WHAT NEEDS TO BE DONE —
Retype all of the entries that appear below, keeping them exactly as they are.

Top of GIVEN ENTRIES

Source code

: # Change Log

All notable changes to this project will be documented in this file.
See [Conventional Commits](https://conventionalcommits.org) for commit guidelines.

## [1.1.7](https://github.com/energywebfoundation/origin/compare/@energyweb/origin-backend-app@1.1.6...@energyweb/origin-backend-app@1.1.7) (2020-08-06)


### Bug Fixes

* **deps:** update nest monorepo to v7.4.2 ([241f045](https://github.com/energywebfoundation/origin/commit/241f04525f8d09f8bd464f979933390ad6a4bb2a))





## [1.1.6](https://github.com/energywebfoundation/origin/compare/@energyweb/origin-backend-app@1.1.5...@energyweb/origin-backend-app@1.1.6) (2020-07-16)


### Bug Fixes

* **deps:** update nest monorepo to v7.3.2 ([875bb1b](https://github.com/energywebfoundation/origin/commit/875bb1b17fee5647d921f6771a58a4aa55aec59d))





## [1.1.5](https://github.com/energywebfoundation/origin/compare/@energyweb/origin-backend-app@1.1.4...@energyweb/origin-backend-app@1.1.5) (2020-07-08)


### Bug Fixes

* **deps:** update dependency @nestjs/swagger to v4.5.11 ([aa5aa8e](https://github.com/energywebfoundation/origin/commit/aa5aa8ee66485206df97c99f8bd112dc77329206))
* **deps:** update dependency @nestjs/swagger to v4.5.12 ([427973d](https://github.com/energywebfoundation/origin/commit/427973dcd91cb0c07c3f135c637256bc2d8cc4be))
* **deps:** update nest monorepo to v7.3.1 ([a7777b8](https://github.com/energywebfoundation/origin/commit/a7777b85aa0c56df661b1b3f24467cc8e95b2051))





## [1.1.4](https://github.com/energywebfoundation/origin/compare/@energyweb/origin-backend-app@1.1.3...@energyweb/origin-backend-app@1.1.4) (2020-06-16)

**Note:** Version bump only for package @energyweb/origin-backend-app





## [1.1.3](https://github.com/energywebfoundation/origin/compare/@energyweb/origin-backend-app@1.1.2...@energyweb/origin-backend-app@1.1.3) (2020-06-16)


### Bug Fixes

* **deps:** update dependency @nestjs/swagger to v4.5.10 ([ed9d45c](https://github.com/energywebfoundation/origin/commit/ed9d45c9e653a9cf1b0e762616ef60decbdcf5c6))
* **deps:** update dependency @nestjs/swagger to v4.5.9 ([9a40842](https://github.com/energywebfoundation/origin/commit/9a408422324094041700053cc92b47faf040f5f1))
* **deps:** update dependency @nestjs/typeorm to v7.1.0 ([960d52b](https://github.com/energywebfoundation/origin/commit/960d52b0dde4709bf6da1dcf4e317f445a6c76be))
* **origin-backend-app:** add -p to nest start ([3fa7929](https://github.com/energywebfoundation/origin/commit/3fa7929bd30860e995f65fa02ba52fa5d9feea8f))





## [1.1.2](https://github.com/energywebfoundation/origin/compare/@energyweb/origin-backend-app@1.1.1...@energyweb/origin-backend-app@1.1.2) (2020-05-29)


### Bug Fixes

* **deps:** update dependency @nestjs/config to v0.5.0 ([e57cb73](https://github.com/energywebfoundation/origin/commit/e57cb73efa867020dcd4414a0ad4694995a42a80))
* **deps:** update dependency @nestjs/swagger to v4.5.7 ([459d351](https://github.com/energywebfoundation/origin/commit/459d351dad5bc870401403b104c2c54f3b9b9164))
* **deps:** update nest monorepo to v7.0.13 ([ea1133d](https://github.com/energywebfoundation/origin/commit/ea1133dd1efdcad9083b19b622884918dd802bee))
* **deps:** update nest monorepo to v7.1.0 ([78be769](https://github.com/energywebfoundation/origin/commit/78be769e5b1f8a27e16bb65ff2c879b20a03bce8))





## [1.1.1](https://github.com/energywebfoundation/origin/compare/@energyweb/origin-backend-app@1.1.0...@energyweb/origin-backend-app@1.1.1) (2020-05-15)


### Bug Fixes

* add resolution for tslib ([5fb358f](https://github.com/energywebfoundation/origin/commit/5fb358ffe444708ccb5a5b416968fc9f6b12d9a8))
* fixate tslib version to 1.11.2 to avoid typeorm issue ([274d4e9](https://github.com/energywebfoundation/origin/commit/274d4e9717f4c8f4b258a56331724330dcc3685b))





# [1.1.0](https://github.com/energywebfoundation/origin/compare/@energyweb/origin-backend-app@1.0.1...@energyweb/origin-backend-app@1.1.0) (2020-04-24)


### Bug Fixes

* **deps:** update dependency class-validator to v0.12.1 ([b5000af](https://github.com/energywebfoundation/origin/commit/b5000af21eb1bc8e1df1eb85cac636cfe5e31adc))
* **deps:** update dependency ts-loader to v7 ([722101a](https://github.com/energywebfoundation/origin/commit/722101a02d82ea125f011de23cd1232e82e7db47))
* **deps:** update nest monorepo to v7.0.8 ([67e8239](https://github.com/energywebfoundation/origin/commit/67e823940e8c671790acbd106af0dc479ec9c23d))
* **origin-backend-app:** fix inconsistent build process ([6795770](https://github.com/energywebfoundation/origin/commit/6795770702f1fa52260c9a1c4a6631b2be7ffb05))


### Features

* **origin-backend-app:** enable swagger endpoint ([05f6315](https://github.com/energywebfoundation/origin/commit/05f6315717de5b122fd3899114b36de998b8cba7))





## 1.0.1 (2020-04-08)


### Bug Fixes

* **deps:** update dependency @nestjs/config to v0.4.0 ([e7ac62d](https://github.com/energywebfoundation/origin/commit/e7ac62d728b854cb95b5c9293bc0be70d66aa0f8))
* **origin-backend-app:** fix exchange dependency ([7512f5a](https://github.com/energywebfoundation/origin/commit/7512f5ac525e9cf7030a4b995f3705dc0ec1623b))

Bottom of GIVEN ENTRIES

YOUR SOLUTION —
Source code

: # Change Log

All notable changes to this project will be documented in this file.
See [Conventional Commits](https://conventionalcommits.org) for commit guidelines.

## [1.1.7](https://github.com/energywebfoundation/origin/compare/@energyweb/origin-backend-app@1.1.6...@energyweb/origin-backend-app@1.1.7) (2020-08-06)


### Bug Fixes

* **deps:** update nest monorepo to v7.4.2 ([241f045](https://github.com/energywebfoundation/origin/commit/241f04525f8d09f8bd464f979933390ad6a4bb2a))





## [1.1.6](https://github.com/energywebfoundation/origin/compare/@energyweb/origin-backend-app@1.1.5...@energyweb/origin-backend-app@1.1.6) (2020-07-16)


### Bug Fixes

* **deps:** update nest monorepo to v7.3.2 ([875bb1b](https://github.com/energywebfoundation/origin/commit/875bb1b17fee5647d921f6771a58a4aa55aec59d))





## [1.1.5](https://github.com/energywebfoundation/origin/compare/@energyweb/origin-backend-app@1.1.4...@energyweb/origin-backend-app@1.1.5) (2020-07-08)


### Bug Fixes

* **deps:** update dependency @nestjs/swagger to v4.5.11 ([aa5aa8e](https://github.com/energywebfoundation/origin/commit/aa5aa8ee66485206df97c99f8bd112dc77329206))
* **deps:** update dependency @nestjs/swagger to v4.5.12 ([427973d](https://github.com/energywebfoundation/origin/commit/427973dcd91cb0c07c3f135c637256bc2d8cc4be))
* **deps:** update nest monorepo to v7.3.1 ([a7777b8](https://github.com/energywebfoundation/origin/commit/a7777b85aa0c56df661b1b3f24467cc8e95b2051))





## [1.1.4](https://github.com/energywebfoundation/origin/compare/@energyweb/origin-backend-app@1.1.3...@energyweb/origin-backend-app@1.1.4) (2020-06-16)

**Note:** Version bump only for package @energyweb/origin-backend-app





## [1.1.3](https://github.com/energywebfoundation/origin/compare/@energyweb/origin-backend-app@1.1.2...@energyweb/origin-backend-app@1.1.3) (2020-06-16)


### Bug Fixes

* **deps:** update dependency @nestjs/swagger to v4.5.10 ([ed9d45c](https://github.com/energywebfoundation/origin/commit/ed9d45c9e653a9cf1b0e762616ef60decbdcf5c6))
* **deps:** update dependency @nestjs/swagger to v4.5.9 ([9a40842](https://github.com/energywebfoundation/origin/commit/9a408422324094041700053cc92b47faf040f5f1))
* **deps:** update dependency @nestjs/typeorm to v7.1.0 ([960d52b](https://github.com/energywebfoundation/origin/commit/960d52b0dde4709bf6da1dcf4e317f445a6c76be))
* **origin-backend-app:** add -p to nest start ([3fa7929](https://github.com/energywebfoundation/origin/commit/3fa7929bd30860e995f65fa02ba52fa5d9feea8f))





## [1.1.2](https://github.com/energywebfoundation/origin/compare/@energyweb/origin-backend-app@1.1.1...@energyweb/origin-backend-app@1.1.2) (2020-05-29)


### Bug Fixes

* **deps:** update dependency @nestjs/config to v0.5.0 ([e57cb73](https://github.com/energywebfoundation/origin/commit/e57cb73efa867020dcd4414a0ad4694995a42a80))
* **deps:** update dependency @nestjs/swagger to v4.5.7 ([459d351](https://github.com/energywebfoundation/origin/commit/459d351dad5bc870401403b104c2c54f3b9b9164))
* **deps:** update nest monorepo to v7.0.13 ([ea1133d](https://github.com/energywebfoundation/origin/commit/ea1133dd1efdcad9083b19b622884918dd802bee))
* **deps:** update nest monorepo to v7.1.0 ([78be769](https://github.com/energywebfoundation/origin/commit/78be769e5b1f8a27e16bb65ff2c879b20a03bce8))





## [1.1.1](https://github.com/energywebfoundation/origin/compare/@energyweb/origin-backend-app@1.1.0...@energyweb/origin-backend-app@1.1.1) (2020-05-15)


### Bug Fixes

* add resolution for tslib ([5fb358f](https://github.com/energywebfoundation/origin/commit/5fb358ffe444708ccb5a5b416968fc9f6b12d9a8))
* fixate tslib version to 1.11.2 to avoid typeorm issue ([274d4e9](https://github.com/energywebfoundation/origin/commit/274d4e9717f4c8f4b258a56331724330dcc3685b))





# [1.1.0](https://github.com/energywebfoundation/origin/compare/@energyweb/origin-backend-app@1.0.1...@energyweb/origin-backend-app@1.1.0) (2020-04-24)


### Bug Fixes

* **deps:** update dependency class-validator to v0.12.1 ([b5000af](https://github.com/energywebfoundation/origin/commit/b5000af21eb1bc8e1df1eb85cac636cfe5e31adc))
* **deps:** update dependency ts-loader to v7 ([722101a](https://github.com/energywebfoundation/origin/commit/722101a02d82ea125f011de23cd1232e82e7db47))
* **deps:** update nest monorepo to v7.0.8 ([67e8239](https://github.com/energywebfoundation/origin/commit/67e823940e8c671790acbd106af0dc479ec9c23d))
* **origin-backend-app:** fix inconsistent build process ([6795770](https://github.com/energywebfoundation/origin/commit/6795770702f1fa52260c9a1c4a6631b2be7ffb05))


### Features

* **origin-backend-app:** enable swagger endpoint ([05f6315](https://github.com/energywebfoundation/origin/commit/05f6315717de5b122fd3899114b36de998b8cba7))





## 1.0.1 (2020-04-08)


### Bug Fixes

* **deps:** update dependency @nestjs/config to v0.4.0 ([e7ac62d](https://github.com/energywebfoundation/origin/commit/e7ac62d728b854cb95b5c9293bc0be70d66aa0f8))
* **origin-backend-app:** fix exchange dependency ([7512f5a](https://github.com/energywebfoundation/origin/commit/7512f5ac525e9cf7030a4b995f3705dc0ec1623b))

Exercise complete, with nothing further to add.